Other plans include:

Build the first two carbon capture and storage clusters, based across North Wales and, the North West of England and Teesside and the Humber, cutting carbon and creating tens of thousands of jobs in these regions, and progress the second tranche of projects in Aberdeenshire and the Humber.
Invest £1.1 billion into the Green Industries Growth Accelerator to support British manufacturing capabilities, boost supply chains and ensure our energy transition is made in Britain.
Implement a new import carbon pricing mechanism by 2027 to ensure that imports of iron, steel, aluminium, ceramics and cement from countries with a lower or no carbon price will face a comparable carbon price to those goods produced in the UK. This will reduce the risk of industry being displaced to other countries which aren’t taking action on climate change.

Carbon capture is beginning to take on mythical, status as a unicorn of the energy markets. £/$ billions have been invested in schemes around the world, but so far there are no large-scale projects that do not rely on hydrocarbon production or processing for their economics. In the power sector, capture rates have been lower and costs higher than expected, leading most schemes to be abandoned. The UK should let other countries take the lead on carbon capture and only invest further once technologies are proved (as an aside, all parties want the UK to be a world leader in most aspects of energy markets. This is unrealistic and, frankly, hubristic. The UK should certainly not try to lead in highly speculative areas into which £/$ billions have already been spent will few positive results.)

All the parties also want to promote “green jobs and supply chains”. Like motherhood and apple pie, this is not objectionable but also may be easier said than done. Boosting domestic manufacturing makes sense – whether £1.1 billion is the right amount is unclear – but limiting factors such as access to skilled workers and access to raw materials are likely to be difficult problems to solve.

The import carbon pricing mechanism is the UK version of the EU’s carbon border adjustment mechanism (“CBAM”). This is necessary if the country /region is serious about carbon pricing as it means that carbon intensive activities cannot simply be moved to countries with weaker environmental controls and the resulting goods re-imported into the country /region to the detriment of domestic manufacturers. However, it will be inflationary as cheap imports will either become more expensive as overseas producers are required to adhere to UK /EU emissions standards, or cheap imported goods will be substituted by more expensive locally produced goods. Just how committed the UK and EU will be to this policy when the inflationary implications manifest remains to be seen.

The pragmatism seems real, but too little too late

Overall the Conservative Party’s claim to be pragmatic in relation to energy policy does stack up. There are still problems, notably the belief that renewables are cheap, that the EPC should be used more widely, and the commitment to the price cap.

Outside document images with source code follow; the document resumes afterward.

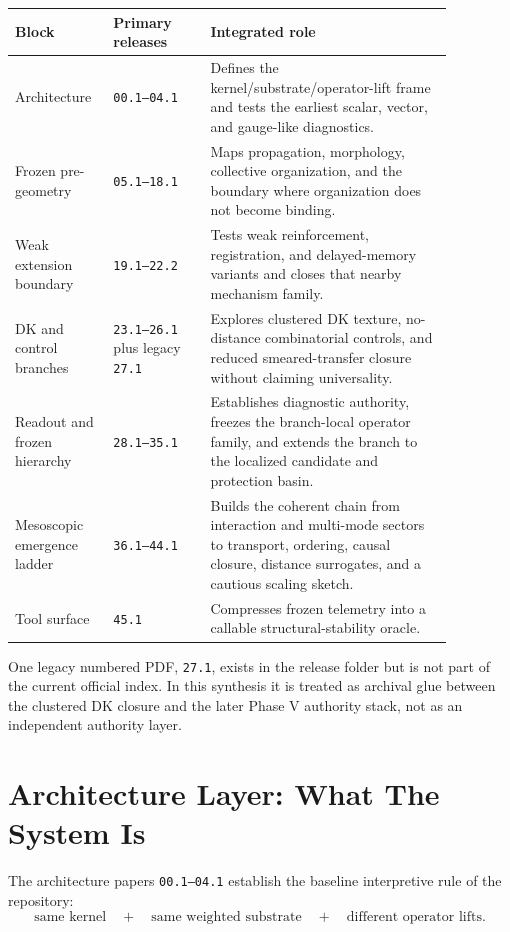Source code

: \documentclass[11pt]{article}
\begin{document}
\begin{center}
\small
\begin{tabular}{p{0.17\linewidth}p{0.20\linewidth}p{0.50\linewidth}}
\toprule
Block & Primary releases & Integrated role \\
\midrule
Architecture & \texttt{00.1--04.1} & Defines the kernel/substrate/operator-lift frame and tests the earliest scalar, vector, and gauge-like diagnostics. \\
Frozen pre-geometry & \texttt{05.1--18.1} & Maps propagation, morphology, collective organization, and the boundary where organization does not become binding. \\
Weak extension boundary & \texttt{19.1--22.2} & Tests weak reinforcement, registration, and delayed-memory variants and closes that nearby mechanism family. \\
DK and control branches & \texttt{23.1--26.1} plus legacy \texttt{27.1} & Explores clustered DK texture, no-distance combinatorial controls, and reduced smeared-transfer closure without claiming universality. \\
Readout and frozen hierarchy & \texttt{28.1--35.1} & Establishes diagnostic authority, freezes the branch-local operator family, and extends the branch to the localized candidate and protection basin. \\
Mesoscopic emergence ladder & \texttt{36.1--44.1} & Builds the coherent chain from interaction and multi-mode sectors to transport, ordering, causal closure, distance surrogates, and a cautious scaling sketch. \\
Tool surface & \texttt{45.1} & Compresses frozen telemetry into a callable structural-stability oracle. \\
\bottomrule
\end{tabular}
\end{center}

One legacy numbered PDF, \texttt{27.1}, exists in the release folder but is not part of the current official index. In this synthesis it is treated as archival glue between the clustered DK closure and the later Phase V authority stack, not as an independent authority layer.

\section{Architecture Layer: What The System Is}

The architecture papers \texttt{00.1--04.1} establish the baseline interpretive rule of the repository:
\[
\text{same kernel}
\quad + \quad
\text{same weighted substrate}
\quad + \quad
\text{different operator lifts}.
\]
\end{document}
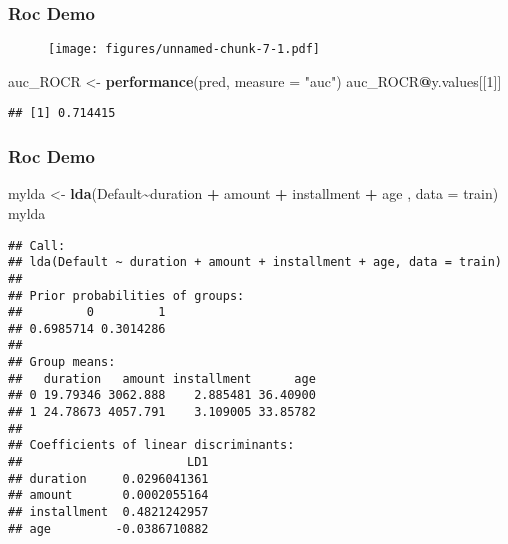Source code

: \documentclass[
  shownotes,
  xcolor={svgnames},
  hyperref={colorlinks,citecolor=DarkBlue,linkcolor=DarkRed,urlcolor=DarkBlue}
  , aspectratio=169]{beamer}
\newenvironment{Shaded}{\begin{snugshade}}{\end{snugshade}}
\newcommand{\DataTypeTok}[1]{\textcolor[rgb]{0.13,0.29,0.53}{#1}}
\newcommand{\DecValTok}[1]{\textcolor[rgb]{0.00,0.00,0.81}{#1}}
\newcommand{\KeywordTok}[1]{\textcolor[rgb]{0.13,0.29,0.53}{\textbf{#1}}}
\newcommand{\NormalTok}[1]{#1}
\newcommand{\OperatorTok}[1]{\textcolor[rgb]{0.81,0.36,0.00}{\textbf{#1}}}
\newcommand{\StringTok}[1]{\textcolor[rgb]{0.31,0.60,0.02}{#1}}
\begin{document}
\begin{frame}[fragile]
\frametitle{Roc Demo}


 \begin{figure}[H] \centering
            \captionsetup{justification=centering}
              \texttt{[image: figures/unnamed-chunk-7-1.pdf]}
 \end{figure}

\begin{scriptsize}
\begin{Shaded}
\begin{Highlighting}[]
\NormalTok{auc\_ROCR \textless{}{-}}\StringTok{ }\KeywordTok{performance}\NormalTok{(pred, }\DataTypeTok{measure =} \StringTok{"auc"}\NormalTok{)}
\NormalTok{auc\_ROCR}\OperatorTok{@}\NormalTok{y.values[[}\DecValTok{1}\NormalTok{]]}
\end{Highlighting}
\end{Shaded}

\begin{verbatim}
## [1] 0.714415
\end{verbatim}
\end{scriptsize}

\end{frame}
\begin{frame}[fragile]
\frametitle{Roc Demo}

\begin{scriptsize}
\begin{Shaded}
\begin{Highlighting}[]
\NormalTok{mylda \textless{}{-}}\StringTok{ }\KeywordTok{lda}\NormalTok{(Default}\OperatorTok{\textasciitilde{}}\NormalTok{duration }\OperatorTok{+}\StringTok{ }\NormalTok{amount }\OperatorTok{+}\StringTok{ }\NormalTok{installment }\OperatorTok{+}\StringTok{ }\NormalTok{age , }\DataTypeTok{data =}\NormalTok{ train)}
\NormalTok{mylda}
\end{Highlighting}
\end{Shaded}
\end{scriptsize}

\begin{tiny}

\begin{verbatim}
## Call:
## lda(Default ~ duration + amount + installment + age, data = train)
## 
## Prior probabilities of groups:
##         0         1 
## 0.6985714 0.3014286 
## 
## Group means:
##   duration   amount installment      age
## 0 19.79346 3062.888    2.885481 36.40900
## 1 24.78673 4057.791    3.109005 33.85782
## 
## Coefficients of linear discriminants:
##                       LD1
## duration     0.0296041361
## amount       0.0002055164
## installment  0.4821242957
## age         -0.0386710882
\end{verbatim}
\end{tiny}

\end{frame}
\end{document}
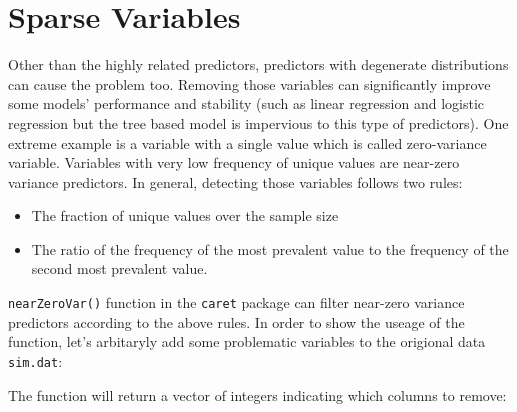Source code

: \documentclass[
  12pt,
]{krantz}
\makeatletter
\newenvironment{Shaded}{\begin{snugshade}}{\end{snugshade}}
\newcommand{\CommentTok}[1]{\textcolor[rgb]{0.37,0.37,0.37}{\textit{#1}}}
\newcommand{\DecValTok}[1]{\textcolor[rgb]{0.06,0.06,0.06}{#1}}
\newcommand{\FunctionTok}[1]{\textcolor[rgb]{0,0,0}{#1}}
\newcommand{\NormalTok}[1]{#1}
\newcommand{\OtherTok}[1]{\textcolor[rgb]{0.37,0.37,0.37}{#1}}
\newcommand{\SpecialCharTok}[1]{\textcolor[rgb]{0,0,0}{#1}}
\providecommand{\tightlist}{%
  \setlength{\itemsep}{0pt}\setlength{\parskip}{0pt}}
\newenvironment{kframe}{%
\medskip{}
\setlength{\fboxsep}{.8em}
 \def\at@end@of@kframe{}%
 \ifinner\ifhmode%
  \def\at@end@of@kframe{\end{minipage}}%
  \begin{minipage}{\columnwidth}%
 \fi\fi%
 \def\FrameCommand##1{\hskip\@totalleftmargin \hskip-\fboxsep
 \colorbox{shadecolor}{##1}\hskip-\fboxsep
     \hskip-\linewidth \hskip-\@totalleftmargin \hskip\columnwidth}%
 \MakeFramed {\advance\hsize-\width
   \@totalleftmargin\z@ \linewidth\hsize
   \@setminipage}}%
 {\par\unskip\endMakeFramed%
 \at@end@of@kframe}
\renewenvironment{Shaded}{\begin{kframe}}{\end{kframe}}
\makeatother
\begin{document}
\hypertarget{sparse-variables}{%
\section{Sparse Variables}\label{sparse-variables}}

Other than the highly related predictors, predictors with degenerate distributions can cause the problem too. Removing those variables can significantly improve some models' performance and stability (such as linear regression and logistic regression but the tree based model is impervious to this type of predictors). One extreme example is a variable with a single value which is called zero-variance variable. Variables with very low frequency of unique values are near-zero variance predictors. In general, detecting those variables follows two rules:

\begin{itemize}
\tightlist
\item
  The fraction of unique values over the sample size
\item
  The ratio of the frequency of the most prevalent value to the frequency of the second most prevalent value.
\end{itemize}

\texttt{nearZeroVar()} function in the \texttt{caret} package can filter near-zero variance predictors according to the above rules. In order to show the useage of the function, let's arbitaryly add some problematic variables to the origional data \texttt{sim.dat}:

\begin{Shaded}
\end{Shaded}

The function will return a vector of integers indicating which columns to remove:
\end{document}
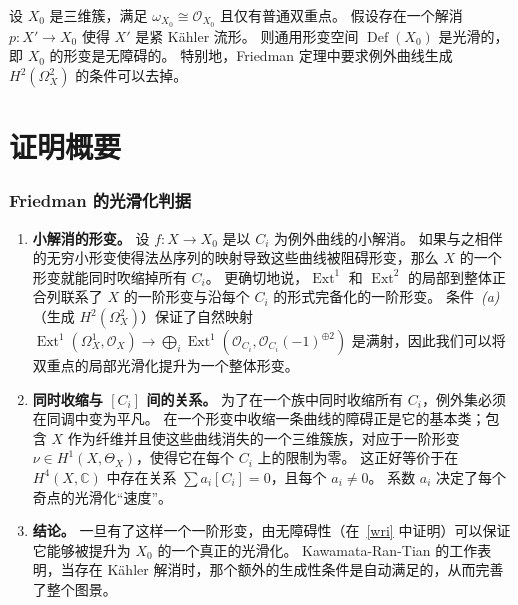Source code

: \begin{theorem}
设 \(X_0\) 是三维簇，满足 \(\omega_{X_0}\cong\mathcal{O}_{X_0}\) 且仅有普通双重点。
假设存在一个解消 \(p\colon X'\to X_0\) 使得 \(X'\) 是紧 Kähler 流形。
则通用形变空间 \(\operatorname{Def}(X_0)\) 是光滑的，即 \(X_0\) 的形变是无障碍的。
特别地，Friedman 定理中要求例外曲线生成 \(H^2(\Omega_X^2)\) 的条件可以去掉。
\end{theorem}

\section{证明概要}

\subsubsection{Friedman 的光滑化判据}

\begin{enumerate}
    \item \textbf{小解消的形变。}
    设 \(f\colon X\to X_0\) 是以 \(C_i\) 为例外曲线的小解消。
    如果与之相伴的无穷小形变使得法丛序列的映射导致这些曲线被阻碍形变，那么 \(X\) 的一个形变就能同时吹缩掉所有 \(C_i\)。
    更确切地说，\(\operatorname{Ext}^1\) 和 \(\operatorname{Ext}^2\) 的局部到整体正合列联系了 \(X\) 的一阶形变与沿每个 \(C_i\) 的形式完备化的一阶形变。
    条件~\emph{(a)}（生成 \(H^2(\Omega_X^2)\)）保证了自然映射 \(\operatorname{Ext}^1(\Omega_X^1,\mathcal{O}_X)\to \bigoplus_i \operatorname{Ext}^1(\mathcal{O}_{C_i},\mathcal{O}_{C_i}(-1)^{\oplus 2})\) 是满射，因此我们可以将双重点的局部光滑化提升为一个整体形变。
    
    \item \textbf{同时收缩与 \([C_i]\) 间的关系。}
    为了在一个族中同时收缩所有 \(C_i\)，例外集必须在同调中变为平凡。
    在一个形变中收缩一条曲线的障碍正是它的基本类；包含 \(X\) 作为纤维并且使这些曲线消失的一个三维簇族，对应于一阶形变 \(\nu\in H^1(X,\Theta_X)\)，使得它在每个 \(C_i\) 上的限制为零。
    这正好等价于在 \(H^4(X,\mathbb{C})\) 中存在关系 \(\sum a_i[C_i]=0\)，且每个 \(a_i\neq 0\)。
    系数 \(a_i\) 决定了每个奇点的光滑化“速度”。
    
    \item \textbf{结论。}
    一旦有了这样一个一阶形变，由无障碍性（在~\ref{wri} 中证明）可以保证它能够被提升为 \(X_0\) 的一个真正的光滑化。
    Kawamata-Ran-Tian 的工作表明，当存在 Kähler 解消时，那个额外的生成性条件是自动满足的，从而完善了整个图景。
\end{enumerate}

But the focus on energy security is welcome, as is the desire to increase the democratic mandate for net zero. The problem is that the Party has had almost a decade in which it could have enacted these policies, but seems to have only recently realised their necessity. Perhaps they could argue that they are listening to voter concerns that have only recently become apparent. Unfortunately at this point the electorate has stopped listening to them. They are unlikely to get the chance to put right their mistakes.